(Saved entries)
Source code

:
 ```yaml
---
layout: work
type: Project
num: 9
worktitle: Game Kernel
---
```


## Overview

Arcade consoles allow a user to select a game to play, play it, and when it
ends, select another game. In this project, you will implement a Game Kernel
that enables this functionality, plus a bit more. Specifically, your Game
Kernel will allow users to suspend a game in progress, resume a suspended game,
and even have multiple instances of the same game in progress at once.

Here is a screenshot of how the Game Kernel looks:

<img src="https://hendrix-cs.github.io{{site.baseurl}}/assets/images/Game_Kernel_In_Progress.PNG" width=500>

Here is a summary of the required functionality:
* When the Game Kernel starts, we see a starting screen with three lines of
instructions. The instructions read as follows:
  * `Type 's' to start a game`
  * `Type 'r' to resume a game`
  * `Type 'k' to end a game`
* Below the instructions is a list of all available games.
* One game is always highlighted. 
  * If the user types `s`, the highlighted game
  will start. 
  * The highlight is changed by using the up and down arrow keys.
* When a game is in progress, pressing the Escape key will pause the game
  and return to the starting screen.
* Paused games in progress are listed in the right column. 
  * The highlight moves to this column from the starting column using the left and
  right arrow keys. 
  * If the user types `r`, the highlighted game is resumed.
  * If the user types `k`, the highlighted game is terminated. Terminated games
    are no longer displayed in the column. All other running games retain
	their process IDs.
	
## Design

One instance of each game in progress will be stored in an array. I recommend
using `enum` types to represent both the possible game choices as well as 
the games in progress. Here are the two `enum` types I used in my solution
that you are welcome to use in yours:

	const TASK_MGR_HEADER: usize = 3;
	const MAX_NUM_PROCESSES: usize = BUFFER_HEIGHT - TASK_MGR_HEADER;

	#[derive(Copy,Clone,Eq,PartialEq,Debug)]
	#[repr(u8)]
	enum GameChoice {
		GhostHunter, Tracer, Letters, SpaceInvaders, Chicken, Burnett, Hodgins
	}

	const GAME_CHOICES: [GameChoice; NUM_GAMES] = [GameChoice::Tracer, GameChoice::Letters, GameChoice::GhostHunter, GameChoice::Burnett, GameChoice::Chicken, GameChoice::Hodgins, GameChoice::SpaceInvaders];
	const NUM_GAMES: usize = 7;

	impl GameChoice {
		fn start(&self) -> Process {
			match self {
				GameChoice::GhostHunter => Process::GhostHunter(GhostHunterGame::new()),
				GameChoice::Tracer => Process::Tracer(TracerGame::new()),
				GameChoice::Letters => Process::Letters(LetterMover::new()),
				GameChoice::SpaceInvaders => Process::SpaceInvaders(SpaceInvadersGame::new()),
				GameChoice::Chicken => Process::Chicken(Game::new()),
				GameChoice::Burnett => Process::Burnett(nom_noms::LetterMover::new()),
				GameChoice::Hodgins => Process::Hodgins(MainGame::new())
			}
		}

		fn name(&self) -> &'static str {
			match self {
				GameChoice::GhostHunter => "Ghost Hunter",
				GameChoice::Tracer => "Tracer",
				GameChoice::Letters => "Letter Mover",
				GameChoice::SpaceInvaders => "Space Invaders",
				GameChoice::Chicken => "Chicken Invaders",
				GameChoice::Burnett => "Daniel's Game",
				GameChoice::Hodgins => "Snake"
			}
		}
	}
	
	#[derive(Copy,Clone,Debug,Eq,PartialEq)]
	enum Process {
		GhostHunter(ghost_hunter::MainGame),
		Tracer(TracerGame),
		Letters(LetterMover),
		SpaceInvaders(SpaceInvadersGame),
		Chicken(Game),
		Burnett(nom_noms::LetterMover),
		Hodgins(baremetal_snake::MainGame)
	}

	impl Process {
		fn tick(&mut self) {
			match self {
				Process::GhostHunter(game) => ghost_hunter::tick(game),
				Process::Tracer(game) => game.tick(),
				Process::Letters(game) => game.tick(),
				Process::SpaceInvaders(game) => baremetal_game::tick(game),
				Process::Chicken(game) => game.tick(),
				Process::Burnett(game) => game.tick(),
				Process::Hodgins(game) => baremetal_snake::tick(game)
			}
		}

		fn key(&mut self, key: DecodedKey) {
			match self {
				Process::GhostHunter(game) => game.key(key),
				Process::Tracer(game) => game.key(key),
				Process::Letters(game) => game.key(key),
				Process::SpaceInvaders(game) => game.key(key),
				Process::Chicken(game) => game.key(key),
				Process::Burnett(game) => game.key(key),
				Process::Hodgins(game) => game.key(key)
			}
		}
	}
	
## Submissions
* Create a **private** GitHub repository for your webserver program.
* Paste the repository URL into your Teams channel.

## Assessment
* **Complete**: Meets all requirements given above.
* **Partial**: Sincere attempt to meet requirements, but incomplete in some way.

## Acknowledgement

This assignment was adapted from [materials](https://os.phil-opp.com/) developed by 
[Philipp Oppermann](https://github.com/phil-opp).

→ **Your objective**
The answer must consist of every line from the entries that holds the string "Burnett".

→ **Exercise response**
		GhostHunter, Tracer, Letters, SpaceInvaders, Chicken, Burnett, Hodgins
	const GAME_CHOICES: [GameChoice; NUM_GAMES] = [GameChoice::Tracer, GameChoice::Letters, GameChoice::GhostHunter, GameChoice::Burnett, GameChoice::Chicken, GameChoice::Hodgins, GameChoice::SpaceInvaders];
				GameChoice::Burnett => Process::Burnett(nom_noms::LetterMover::new()),
				GameChoice::Burnett => "Daniel's Game",
		Burnett(nom_noms::LetterMover),
				Process::Burnett(game) => game.tick(),
				Process::Burnett(game) => game.key(key),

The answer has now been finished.